12 Aralık, Türk dünyasının en büyük romancısı Cengiz Aytmatov'un doğumunun 95. yıl dönümü.
Aytmatov denilince objektif düşünemiyor muyum? Sanmıyorum. Aytmatov'a her zaman bir pozitif ayrımcılık yapıyor olabiliriz. Ben yapıyorum mesela. Çoğumuzda da bu olabilir. Onun vasat kitabı diğer yazarlar oranla daha az mı? Evet, daha az bence. Yok diyemem ama daha azdır. Tabii bir de vasat, kime göre, neye göre? Yani şöyle ki, Aytmatov'un kendi kulvarı içinde vasat sayılabilir. Örneğin Gün Olur Asra Bedel'i okumuş birisi için Beyaz Yağmur veya Deve Gözü diyelim. Vasat sayılabilir ama Dişi Kurdun Rüyaları'nı yazmamış bir yazar, sadece Deve Gözü'nü yazmış olsaydı bile, "Bu ne kadar başarılı bir hikaye" diye düşünebilirdik. Demem o ki, Aytmatov'un vasatı bile kendi büyüklüğünün getirdiği bir hâldir.

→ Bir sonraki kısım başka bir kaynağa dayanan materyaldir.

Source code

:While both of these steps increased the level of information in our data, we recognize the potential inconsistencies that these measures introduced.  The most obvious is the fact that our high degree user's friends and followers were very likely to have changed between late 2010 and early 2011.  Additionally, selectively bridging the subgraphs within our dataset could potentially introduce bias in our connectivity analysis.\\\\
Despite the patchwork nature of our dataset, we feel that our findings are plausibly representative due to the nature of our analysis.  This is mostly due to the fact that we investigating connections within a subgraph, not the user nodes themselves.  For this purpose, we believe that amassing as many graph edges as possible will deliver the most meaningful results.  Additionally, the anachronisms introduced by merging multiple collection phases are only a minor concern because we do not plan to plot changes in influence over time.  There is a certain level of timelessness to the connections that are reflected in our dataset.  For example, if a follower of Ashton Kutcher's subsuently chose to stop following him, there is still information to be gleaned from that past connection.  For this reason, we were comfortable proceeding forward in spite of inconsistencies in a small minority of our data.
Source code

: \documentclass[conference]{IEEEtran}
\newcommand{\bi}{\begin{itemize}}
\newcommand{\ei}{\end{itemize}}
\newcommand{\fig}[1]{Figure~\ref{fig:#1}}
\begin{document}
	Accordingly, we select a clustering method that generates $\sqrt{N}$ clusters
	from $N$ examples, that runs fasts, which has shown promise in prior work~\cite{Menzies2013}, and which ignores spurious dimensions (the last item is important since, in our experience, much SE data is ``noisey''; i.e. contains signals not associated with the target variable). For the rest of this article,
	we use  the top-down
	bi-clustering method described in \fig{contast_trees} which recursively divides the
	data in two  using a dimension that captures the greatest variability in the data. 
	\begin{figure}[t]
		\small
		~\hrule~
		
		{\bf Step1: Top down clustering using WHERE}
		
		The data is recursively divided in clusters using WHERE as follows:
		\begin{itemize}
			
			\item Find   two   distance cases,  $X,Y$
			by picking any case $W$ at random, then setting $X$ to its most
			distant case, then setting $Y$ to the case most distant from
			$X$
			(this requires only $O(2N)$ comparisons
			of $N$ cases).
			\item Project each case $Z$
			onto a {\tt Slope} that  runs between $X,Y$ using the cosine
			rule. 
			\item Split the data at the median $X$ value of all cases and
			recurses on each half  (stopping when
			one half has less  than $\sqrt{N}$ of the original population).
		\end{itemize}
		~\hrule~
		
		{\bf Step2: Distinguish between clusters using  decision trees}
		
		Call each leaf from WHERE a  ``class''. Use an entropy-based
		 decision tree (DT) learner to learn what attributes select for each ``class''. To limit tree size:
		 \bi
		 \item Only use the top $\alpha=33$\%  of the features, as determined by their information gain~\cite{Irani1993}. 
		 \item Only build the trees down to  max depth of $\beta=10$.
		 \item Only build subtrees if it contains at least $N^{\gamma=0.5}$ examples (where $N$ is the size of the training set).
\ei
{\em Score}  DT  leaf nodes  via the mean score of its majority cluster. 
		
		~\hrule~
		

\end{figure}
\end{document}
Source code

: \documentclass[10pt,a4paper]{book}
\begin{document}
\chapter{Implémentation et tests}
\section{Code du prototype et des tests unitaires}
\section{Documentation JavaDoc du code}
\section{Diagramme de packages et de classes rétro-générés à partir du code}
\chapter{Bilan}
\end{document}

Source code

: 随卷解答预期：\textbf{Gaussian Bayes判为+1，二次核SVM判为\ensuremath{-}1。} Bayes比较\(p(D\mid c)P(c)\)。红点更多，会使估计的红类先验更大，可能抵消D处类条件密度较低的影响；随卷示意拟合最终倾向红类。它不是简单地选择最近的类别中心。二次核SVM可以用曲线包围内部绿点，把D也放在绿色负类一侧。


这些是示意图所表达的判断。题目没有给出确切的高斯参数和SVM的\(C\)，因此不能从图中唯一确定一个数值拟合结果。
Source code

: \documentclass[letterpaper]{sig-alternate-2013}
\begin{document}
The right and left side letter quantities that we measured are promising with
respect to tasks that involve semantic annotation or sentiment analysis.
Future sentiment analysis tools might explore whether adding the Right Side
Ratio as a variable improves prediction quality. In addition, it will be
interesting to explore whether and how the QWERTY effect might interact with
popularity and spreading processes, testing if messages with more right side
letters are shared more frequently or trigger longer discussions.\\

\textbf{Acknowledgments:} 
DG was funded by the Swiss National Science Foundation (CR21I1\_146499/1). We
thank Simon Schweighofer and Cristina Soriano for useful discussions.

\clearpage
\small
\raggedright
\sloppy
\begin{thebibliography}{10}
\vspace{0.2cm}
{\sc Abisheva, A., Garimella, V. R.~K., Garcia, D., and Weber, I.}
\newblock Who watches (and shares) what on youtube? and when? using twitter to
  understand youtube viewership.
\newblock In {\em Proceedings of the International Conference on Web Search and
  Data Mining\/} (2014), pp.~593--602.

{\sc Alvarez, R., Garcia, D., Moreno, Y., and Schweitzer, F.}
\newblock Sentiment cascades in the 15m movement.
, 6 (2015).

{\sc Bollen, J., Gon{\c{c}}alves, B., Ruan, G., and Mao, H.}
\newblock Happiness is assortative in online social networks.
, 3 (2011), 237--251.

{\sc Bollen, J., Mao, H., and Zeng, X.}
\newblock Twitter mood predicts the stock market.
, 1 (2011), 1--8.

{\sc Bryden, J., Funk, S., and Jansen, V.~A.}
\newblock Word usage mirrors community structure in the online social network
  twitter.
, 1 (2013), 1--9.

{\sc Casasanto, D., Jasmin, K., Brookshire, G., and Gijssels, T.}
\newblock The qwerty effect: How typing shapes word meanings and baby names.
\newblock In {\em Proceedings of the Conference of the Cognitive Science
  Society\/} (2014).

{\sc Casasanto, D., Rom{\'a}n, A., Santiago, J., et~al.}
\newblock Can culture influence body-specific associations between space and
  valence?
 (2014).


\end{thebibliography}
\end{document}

Bozkırın İnsanlık Türküsü adlı bir kitabım var benim; Aytmatov'u anlattığım. Elbette akademik kaygı gütmekle birlikte benim esas düşüncem bir akademik kaygıdan da öte Aytmatov'a olan sevgimdi. Yani bir bakıma benim Cengiz Aytmatov'umu anlatmış oldum. Elbette kaynak vererek, alıntılar yaparak yaptım bunu. Sadece Aytmatov okumaları yapmadım, Aytmatov'la ilgili, Türkiye Türkçesinde yayımlanmış neredeyse bütün kitapları okudum mesela. Eserin farkı, içeriği olabilir.
Kitap üç bölümden oluşuyor. İlk bölümde Cengiz Aytmatov'un Türkiye Türkçesinde yayımlanmış bütün eserlerinin incelemesini yapmaya çalıştım. Roman, hikaye, tiyatro oyunu ya da söyleşileri gibi? Bu incelemeleri ilk bölümde bulabileceksiniz. İkinci bölümde Cengiz Aytmatov ile bugüne kadar yapılmış pek çok röportajı derledim aslında. Kaynak belirterek, farklı mecralarda onunla yapılan röportajlardaki cevapların hepsi kendisine ait ve ben yeniden soru sordum. Böylece sanki Aytmatov ile ben röportaj yapmış oldum ki, âdeta bir roman kurgusu içerisinde uzun bir röportaj oldu. Röportaj Aytmatov'un hayata bakışını; edebiyata, dünyaya ve kendi hayatına dair görüşlerini yansıtması bakımından son derece önemli bir kaynak oldu. Çok önemli sözleri vardı o kısımlarda.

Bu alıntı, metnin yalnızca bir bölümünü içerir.